Evasion techniques in this group are related to network in this or that sense. Either network-related functions are used or network parameters are checked — if they are different from that of usual host OS then virtual environment is likely detected.
Vendors of different virtual environments hard-code some values (MAC address) and names (network adapter) for their products — due to this fact such environments may be detected via checking properties of appropriate objects.

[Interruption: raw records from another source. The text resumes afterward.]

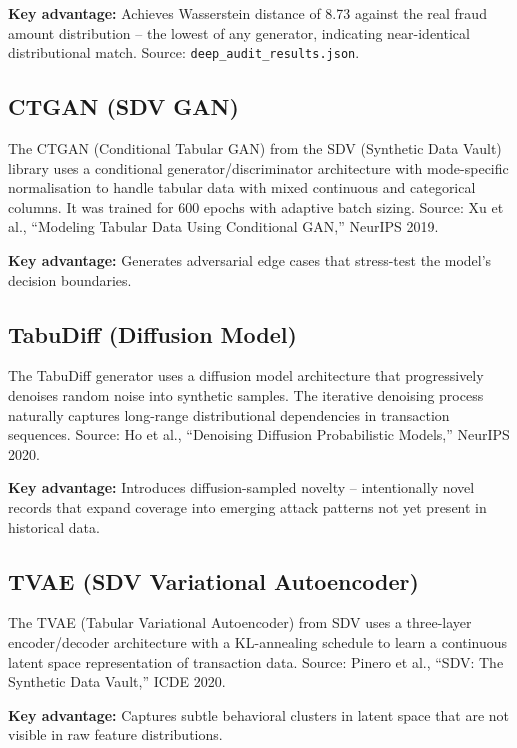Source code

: \documentclass[12pt,a4paper,oneside]{book}
\begin{document}
\textbf{Key advantage:} Achieves Wasserstein distance of 8.73 against the real fraud amount distribution -- the lowest of any generator, indicating near-identical distributional match. Source: \texttt{deep\_audit\_results.json}.

\subsection{CTGAN (SDV GAN)}

The CTGAN (Conditional Tabular GAN) from the SDV (Synthetic Data Vault) library uses a conditional generator/discriminator architecture with mode-specific normalisation to handle tabular data with mixed continuous and categorical columns. It was trained for 600 epochs with adaptive batch sizing. Source: Xu et al., ``Modeling Tabular Data Using Conditional GAN,'' NeurIPS 2019.

\textbf{Key advantage:} Generates adversarial edge cases that stress-test the model's decision boundaries.

\subsection{TabuDiff (Diffusion Model)}

The TabuDiff generator uses a diffusion model architecture that progressively denoises random noise into synthetic samples. The iterative denoising process naturally captures long-range distributional dependencies in transaction sequences. Source: Ho et al., ``Denoising Diffusion Probabilistic Models,'' NeurIPS 2020.

\textbf{Key advantage:} Introduces diffusion-sampled novelty -- intentionally novel records that expand coverage into emerging attack patterns not yet present in historical data.

\subsection{TVAE (SDV Variational Autoencoder)}

The TVAE (Tabular Variational Autoencoder) from SDV uses a three-layer encoder/decoder architecture with a KL-annealing schedule to learn a continuous latent space representation of transaction data. Source: Pinero et al., ``SDV: The Synthetic Data Vault,'' ICDE 2020.

\textbf{Key advantage:} Captures subtle behavioral clusters in latent space that are not visible in raw feature distributions.
\end{document}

Malware makes a request to https[:]//www.maxmind.com/geoip/v2.1/city/me which normally requires some kind of authentication or API key. To get around this requirement, the malware makes the request look as if it’s coming from the site itself by setting the HTTP Referrer to https[:]//www.maxmind.com/en/locate-my-ip-address and User-Agent to Mozilla/5.0 (compatible; MSIE 10.0; Windows NT 6.1; Trident/6.0). This trick allows the sample to retrieve the information about IP address of the machine it’s running on.
The response is returned in JSON format and contains information about the country, city, and, most importantly, the organization associated with the IP address. If some “bad” strings are found in the response, malware knows that it’s launched inside some kind of a security perimeter/organization.
Initially this technique was designed for bypassing AV detection. It’s not an evasion technique itself — instead it abuses interesting side-effects after the function is called.
The main idea is to use the determined result of NetValidateName API function call with invalid argument as Server name (for example “123”) for calculating jump address dynamically. This jump usually points into the middle of some instruction to bypass heuristic analysis of AV software. But this technique also has (at least) one side-effect.
If default NetBIOS settings are set in the operating system (NetBIOS over TCP/IP is enabled) the return code is always equal to ERROR_BAD_NETPATH (0x35). If NetBIOS over TCP/IP is switched off then return code is ERROR_NETWORK_UNREACHABLE (0x4CF).
Thus jump address will be calculated incorrectly and it will lead the sample to crash. Therefore, this technique can be used to break emulation in sandboxes where NetBIOS over TCP/IP is switched off for preventing junk traffic generation by the OS.
Note: NetBIOS over TCP/IP is switched off not to generate additional network requests when resolving server IP via DNS. Switching this option off cancels lookup requests in local network.
This technique can be used for detecting Cuckoo Sandbox virtual environment. Malware enumerates all established outgoing TCP connections and checks if there is a connection to a specific TCP port (2042) that is used by the Cuckoo ResultServer.
Signature recommendations are general for each technique: hook the function used and track if it is called. It’s pretty hard to tell why application wants to get adapter name, for example. It doesn’t necessarily mean applying evasion technique. So the best what can be done in this situation is intercepting target functions and tracking their calls.
Though Check Point tool InviZzzible has them all implemented, due to modular structure of the code it would require more space to show a code sample from this tool for the same purposes. That’s why we’ve decided to use other great open-source projects for examples throughout the encyclopedia.